Reading more scientific names
The same logic scales to any organism. Within one genus, several epithets can name different species that share morphological similarities. NCERT gives Panthera leo (lion), Panthera tigris (tiger) and Panthera pardus (leopard) — all in genus Panthera. Similarly, potato and brinjal differ as species but share genus Solanum (Solanum tuberosum, Solanum nigrum, Solanum melongena). Humans are Homo sapiens: genus Homo, epithet sapiens.
Classification follows naming. Because it is nearly impossible to study every organism individually, biologists group them into convenient categories called taxa based on easily observable characters. The process of placing organisms into taxa is taxonomy; the broader science that also accounts for evolutionary relationships is systematics. NCERT stresses that earliest classifications were based simply on the "uses" of organisms — food, clothing, shelter — before structure, development and ecology became the basis of modern taxonomic studies.
Worked examples
Choose the correctly written scientific name of mango first described by Linnaeus: (a) Mangifera Indica (b) Mangifera indica Linn. (c) mangifera indica (d) Mangifera indica linn.
Answer: (b). The genus Mangifera takes a capital, the epithet indica stays lowercase, and the author Linn. is added at the end in abbreviated, capitalised form. Option (a) wrongly capitalises the epithet; (c) wrongly lowercases the genus; (d) gives a lowercase author abbreviation.
Which one of the following statements is contrary to the rules of nomenclature?

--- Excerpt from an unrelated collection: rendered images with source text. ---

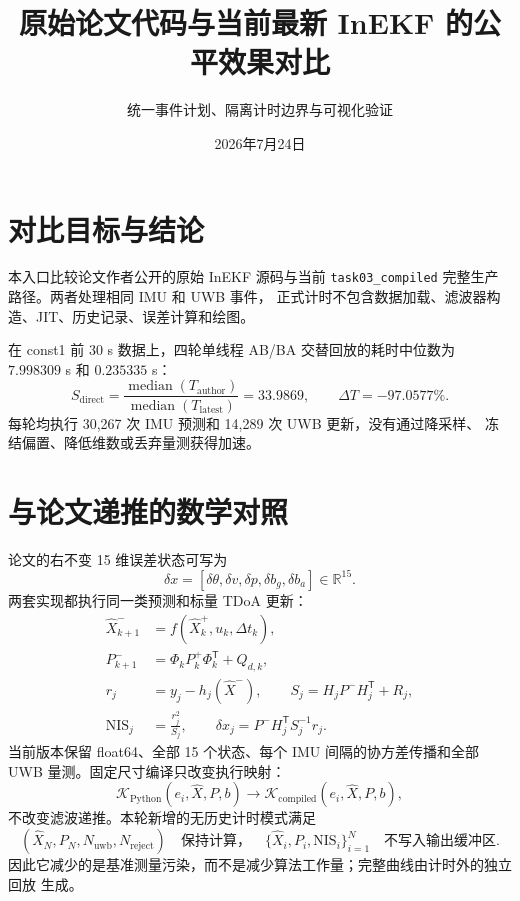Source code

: \documentclass[11pt,a4paper]{ctexart}
\title{原始论文代码与当前最新 InEKF 的公平效果对比}
\author{统一事件计划、隔离计时边界与可视化验证}
\date{2026年7月24日}
\begin{document}
\maketitle

\section{对比目标与结论}

本入口比较论文作者公开的原始 InEKF 源码与当前
\texttt{task03\_compiled} 完整生产路径。两者处理相同 IMU 和 UWB 事件，
正式计时不包含数据加载、滤波器构造、JIT、历史记录、误差计算和绘图。

在 const1 前 30 s 数据上，四轮单线程 AB/BA 交替回放的耗时中位数为
$7.998309$ s 和 $0.235335$ s：
\begin{equation}
 \boxed{
 S_{\mathrm{direct}}
 =\frac{\operatorname{median}(T_{\mathrm{author}})}
 {\operatorname{median}(T_{\mathrm{latest}})}
 =33.9869
 },\qquad
 \Delta T=-97.0577\%.
\end{equation}
每轮均执行 30,267 次 IMU 预测和 14,289 次 UWB 更新，没有通过降采样、
冻结偏置、降低维数或丢弃量测获得加速。

\section{与论文递推的数学对照}

论文的右不变 15 维误差状态可写为
\begin{equation}
 \delta x=
 [\delta\theta,\delta v,\delta p,\delta b_g,\delta b_a]
 \in\mathbb{R}^{15}.
\end{equation}
两套实现都执行同一类预测和标量 TDoA 更新：
\begin{align}
 \hat X_{k+1}^{-}&=f(\hat X_k^{+},u_k,\Delta t_k),\\
 P_{k+1}^{-}&=\Phi_kP_k^{+}\Phi_k^{\mathsf T}+Q_{d,k},\\
 r_j&=y_j-h_j(\hat X^-),\qquad
 S_j=H_jP^-H_j^{\mathsf T}+R_j,\\
 \mathrm{NIS}_j&=\frac{r_j^2}{S_j},\qquad
 \delta x_j=P^-H_j^{\mathsf T}S_j^{-1}r_j.
\end{align}
当前版本保留 float64、全部 15 个状态、每个 IMU 间隔的协方差传播和全部 UWB
量测。固定尺寸编译只改变执行映射：
\begin{equation}
 \mathcal K_{\mathrm{Python}}
 (e_i,\hat X,P,b)
 \longrightarrow
 \mathcal K_{\mathrm{compiled}}
 (e_i,\hat X,P,b),
\end{equation}
不改变滤波递推。本轮新增的无历史计时模式满足
\begin{equation}
 (\hat X_N,P_N,N_{\mathrm{uwb}},N_{\mathrm{reject}})
 \quad\text{保持计算，}\quad
 \{\hat X_i,P_i,\mathrm{NIS}_i\}_{i=1}^{N}\quad\text{不写入输出缓冲区}.
\end{equation}
因此它减少的是基准测量污染，而不是减少算法工作量；完整曲线由计时外的独立回放
生成。
\end{document}
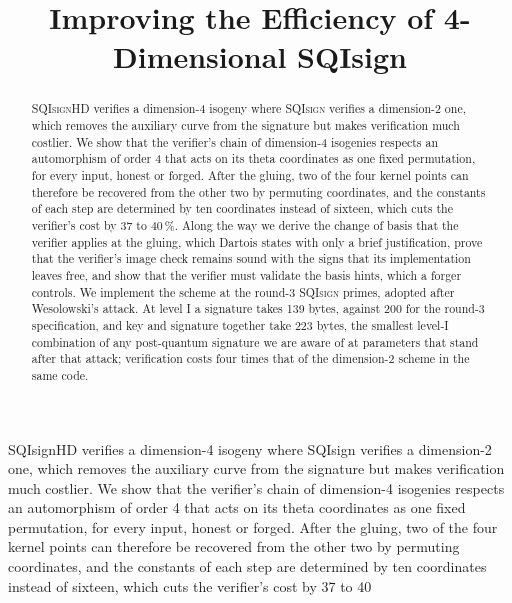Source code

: \documentclass[version=preprint]{iacrcc}
\title{Improving the Efficiency of 4-Dimensional SQIsign}
\newcommand{\SQIsign}{SQI{\textsc{sign}}}
\begin{document}
    \maketitle

    \begin{textabstract}
SQIsignHD verifies a dimension-4 isogeny where SQIsign verifies a dimension-2 one, which removes the auxiliary curve from the signature but makes verification much costlier. We show that the verifier's chain of dimension-4 isogenies respects an automorphism of order 4 that acts on its theta coordinates as one fixed permutation, for every input, honest or forged. After the gluing, two of the four kernel points can therefore be recovered from the other two by permuting coordinates, and the constants of each step are determined by ten coordinates instead of sixteen, which cuts the verifier's cost by 37 to 40%
    \end{textabstract}

    \begin{abstract}
        {\SQIsign HD} verifies a dimension-4 isogeny where {\SQIsign} verifies a dimension-2 one, which removes the auxiliary curve from the signature but makes verification much costlier.
        We show that the verifier's chain of dimension-4 isogenies respects an automorphism of order 4 that acts on its theta coordinates as one fixed permutation, for every input, honest or forged. After the gluing, two of the four kernel points can therefore be recovered from the other two by permuting coordinates, and the constants of each step are determined by ten coordinates instead of sixteen, which cuts the verifier's cost by 37 to 40\,\%.
        Along the way we derive the change of basis that the verifier applies at the gluing, which Dartois states with only a brief justification, prove that the verifier's image check remains sound with the signs that its implementation leaves free, and show that the verifier must validate the basis hints, which a forger controls.
        We implement the scheme at the round-3 {\SQIsign} primes, adopted after Wesolowski's attack. At level I a signature takes 139 bytes, against 200 for the round-3 specification, and key and signature together take 223 bytes, the smallest level-I combination of any post-quantum signature we are aware of at parameters that stand after that attack; verification costs four times that of the dimension-2 scheme in the same code.
    \end{abstract}
\end{document}
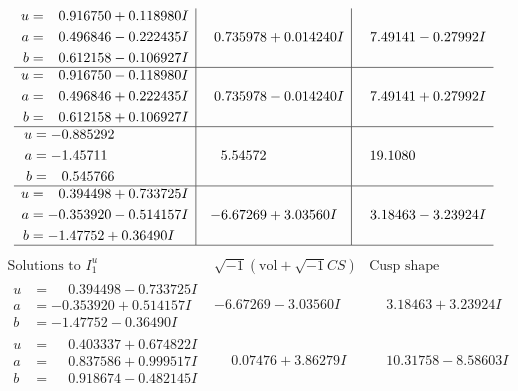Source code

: \documentclass[1p]{elsarticle_modified}
\theoremstyle{definition}
\newcommand{\I}{\sqrt{-1}}
\begin{document}
$$\begin{array}{c|c|c}
\begin{aligned}
u &= \phantom{-}0.916750 + 0.118980 I \\
a &= \phantom{-}0.496846 - 0.222435 I \\
b &= \phantom{-}0.612158 - 0.106927 I\end{aligned}
 & \phantom{-}0.735978 + 0.014240 I & \phantom{-}7.49141 - 0.27992 I \\ \hline\begin{aligned}
u &= \phantom{-}0.916750 - 0.118980 I \\
a &= \phantom{-}0.496846 + 0.222435 I \\
b &= \phantom{-}0.612158 + 0.106927 I\end{aligned}
 & \phantom{-}0.735978 - 0.014240 I & \phantom{-}7.49141 + 0.27992 I \\ \hline\begin{aligned}
u &= -0.885292\phantom{ +0.000000I} \\
a &= -1.45711\phantom{ +0.000000I} \\
b &= \phantom{-}0.545766\phantom{ +0.000000I}\end{aligned}
 & \phantom{-}5.54572\phantom{ +0.000000I} & \phantom{-}19.1080\phantom{ +0.000000I} \\ \hline\begin{aligned}
u &= \phantom{-}0.394498 + 0.733725 I \\
a &= -0.353920 - 0.514157 I \\
b &= -1.47752 + 0.36490 I\end{aligned}
 & -6.67269 + 3.03560 I & \phantom{-}3.18463 - 3.23924 I\\
 \hline 
 \end{array}$$\newpage$$\begin{array}{c|c|c}  
\text{Solutions to }I^u_{1}& \I (\text{vol} + \sqrt{-1}CS) & \text{Cusp shape}\\
 \hline 
\begin{aligned}
u &= \phantom{-}0.394498 - 0.733725 I \\
a &= -0.353920 + 0.514157 I \\
b &= -1.47752 - 0.36490 I\end{aligned}
 & -6.67269 - 3.03560 I & \phantom{-}3.18463 + 3.23924 I \\ \hline\begin{aligned}
u &= \phantom{-}0.403337 + 0.674822 I \\
a &= \phantom{-}0.837586 + 0.999517 I \\
b &= \phantom{-}0.918674 - 0.482145 I\end{aligned}
 & \phantom{-}0.07476 + 3.86279 I & \phantom{-}10.31758 - 8.58603 I \\ \hline\begin{aligned}

\end{aligned}
\end{array}$$
\end{document}
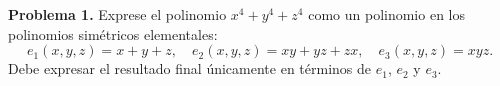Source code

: \textbf{Problema 1.} Exprese el polinomio $x^4 + y^4 + z^4$ como un polinomio en los polinomios simétricos elementales:
\[
e_1(x,y,z)=x+y+z,\quad
e_2(x,y,z)=xy+yz+zx,\quad
e_3(x,y,z)=xyz.
\]
Debe expresar el resultado final únicamente en términos de $e_1$, $e_2$ y $e_3$.

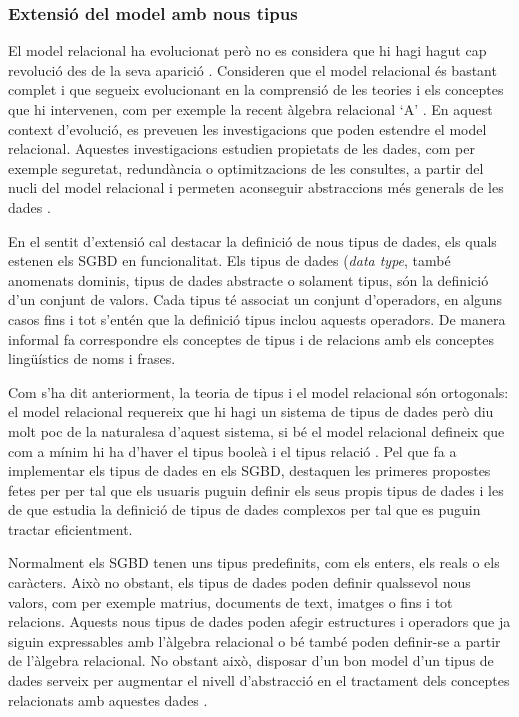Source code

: \subsubsection{Extensió del model amb nous tipus}
\label{sec:art:relacional-tipus}

El model relacional ha evolucionat però no es considera que hi hagi hagut
cap revolució des de la seva aparició
\parencite[cap.~19]{date06}. %
Consideren que el model relacional és bastant complet i que segueix
evolucionant en la comprensió de les teories i els conceptes que hi
intervenen, com per exemple la recent àlgebra relacional
`A' \parencite[\gls{apendix}~A]{date06:_datab_types_relat_model}.  En aquest
context d'evolució, es preveuen les investigacions que poden estendre
el model relacional. Aquestes investigacions estudien propietats de
les dades, com per exemple seguretat, redundància o optimitzacions de
les consultes, a partir del nucli del model relacional i permeten
aconseguir abstraccions més generals de les
dades \parencite[cap.~25]{date06}. %


En el sentit d'extensió cal destacar la definició de nous tipus de
dades, els quals estenen els \gls{SGBD} en funcionalitat.  Els tipus de
dades (\emph{data type}, també anomenats dominis, tipus de dades
abstracte o solament tipus, són la definició d'un conjunt de
valors. Cada tipus té associat un conjunt d'operadors, en alguns casos
fins i tot s'entén que la definició tipus inclou aquests operadors.
De manera informal \parencite{date04:introduction8} fa correspondre
els conceptes de tipus i de relacions amb els conceptes lingüístics de
noms i frases.


Com s'ha dit anteriorment, la teoria de tipus i el model relacional
són ortogonals: el model relacional requereix que hi hagi un sistema
de tipus de dades però diu molt poc de la naturalesa d'aquest sistema,
si bé el model relacional defineix que com a mínim hi ha d'haver el
tipus booleà i el tipus
relació \parencite{date:thethirdmanifesto}. 
Pel que fa a implementar
els tipus de dades en els \gls{SGBD}, destaquen les primeres propostes fetes per
\textcite{stonebraker86} per tal que els usuaris puguin definir els
seus propis tipus de dades i les de \textcite{seshadri98:_enhan} que
estudia la definició de tipus de dades complexos per tal que es puguin
tractar eficientment.


Normalment els \gls{SGBD} tenen uns tipus predefinits, com els enters, els
reals o els caràcters. Això no obstant, els tipus de dades poden
definir qualssevol nous valors, com per exemple matrius, documents de
text, imatges o fins i tot relacions.  Aquests nous tipus de dades
poden afegir estructures i operadors que ja siguin expressables amb
l'àlgebra relacional o bé també poden definir-se a partir de l'àlgebra
relacional. No obstant això, disposar d'un bon model d'un tipus de
dades serveix per augmentar el nivell d'abstracció en el tractament
dels conceptes relacionats amb aquestes dades
\parencite{date02:_tempor_data_relat_model}. %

Answer: "Biological names can be written in any language." This is wrong — names are written in Latin only, so that a single universal norm is followed. Italicisation, underlining when handwritten, and the genus-then-epithet order are all correct rules.
In the name Panthera tigris, what does tigris represent, and to which family does the genus belong?
Answer: tigris is the specific epithet. The genus Panthera (lion, tiger, leopard) is placed along with genus Felis (cats) in the family Felidae.
Common confusion & NEET traps
Common (local) name
- Varies place to place, even within one country.
- Cat = billi, biral, punai, manjar.
- No fixed rules; ambiguous across regions.
- Cannot be used for global communication.
Scientific (binomial) name
- Same name all over the world.
- Two words: genus + specific epithet.
- Governed by ICBN (plants) / ICZN (animals).
- Each organism has exactly one valid name.